それにしても写真下手なので奥行きが全然出ません。精進せねば。
選鉱場は真東を向いて立っていますので朝来ると正面からの日差しで
どうしても白っぽく見えます。

 
こちらは夕方撮った物です。夕日は選鉱場の向こう側へ落ちていきます。
迫力があるのはこの時間帯だと思います。この写真を撮ったのは15時を
過ぎていたと思います。


選鉱場の南側すぐに口を開けているトロッコの軌道です。中には入れません。
足元は草生して低温多湿。大変涼しく気持ちいいです。

 
選鉱場第一層上にはどこからやってきたのかシランがいっぱい咲いていました。
アルビノもあって吃驚です。
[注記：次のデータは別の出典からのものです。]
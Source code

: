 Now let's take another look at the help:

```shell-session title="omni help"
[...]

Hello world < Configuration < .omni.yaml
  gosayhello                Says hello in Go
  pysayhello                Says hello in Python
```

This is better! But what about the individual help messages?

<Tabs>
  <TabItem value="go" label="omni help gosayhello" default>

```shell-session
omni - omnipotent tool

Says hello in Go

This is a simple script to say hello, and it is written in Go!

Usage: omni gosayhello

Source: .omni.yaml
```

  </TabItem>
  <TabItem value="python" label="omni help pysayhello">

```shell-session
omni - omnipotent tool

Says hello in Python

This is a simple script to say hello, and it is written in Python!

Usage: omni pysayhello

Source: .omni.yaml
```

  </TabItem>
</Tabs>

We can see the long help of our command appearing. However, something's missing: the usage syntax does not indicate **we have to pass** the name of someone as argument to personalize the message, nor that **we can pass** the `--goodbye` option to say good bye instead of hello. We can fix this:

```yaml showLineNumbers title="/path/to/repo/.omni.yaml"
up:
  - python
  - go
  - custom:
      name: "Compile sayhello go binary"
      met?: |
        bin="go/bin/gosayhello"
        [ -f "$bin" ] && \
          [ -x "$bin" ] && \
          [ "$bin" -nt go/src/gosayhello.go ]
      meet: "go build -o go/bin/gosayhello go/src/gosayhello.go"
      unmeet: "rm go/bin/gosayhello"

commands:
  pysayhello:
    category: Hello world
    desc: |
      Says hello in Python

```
この選鉱場はシランの栽培場になっています。

 


三層目です。逆光の中、巨大な柱の中を歩きます。コンクリートしか残っていません。
閉山からの歴史を考えると(昭和53年閉山)骨組みしか残っていないのが不思議です。
鉱山資料館の学芸員の方に聞くと、骨組み以外はきちんと撤去したのだという事です。
あちこちの鉱山で予算不足から危険個所をそのまま放置している所も多いですが
紀和町ではこの史跡を観光に使えるようにするために整備したという事なのでしょう。


上に上がっていくと坑道が残っていますが崩れた木材がふかふかのベッドのように
重なって朽ちているために不用意に足を進めると、落とし穴状態に至ります。
中にはコンクリートの成分が鉱水に溶け出して出来たツララのような結晶がいっぱい
あります。臭いはあまり強くないですがやはり軽い刺激臭です。


で、本来のお目当ての辰砂なのですが、実際、こちらの鉱山では水銀を採っていた
訳ではなく主に黄銅鉱を産出していたので心当たりがないといわれました。
奈良県内に多くある水銀鉱山と間違っているのでは?といわれ、がっくりです。
少なくとも近年は採掘していなかったという事でしょう。とにかく歴史が古い鉱山
ですから....。
辰砂にはお目にかかる事ができませんでしたがきらきら光るとても綺麗な黄銅鉱を
お土産に買いました。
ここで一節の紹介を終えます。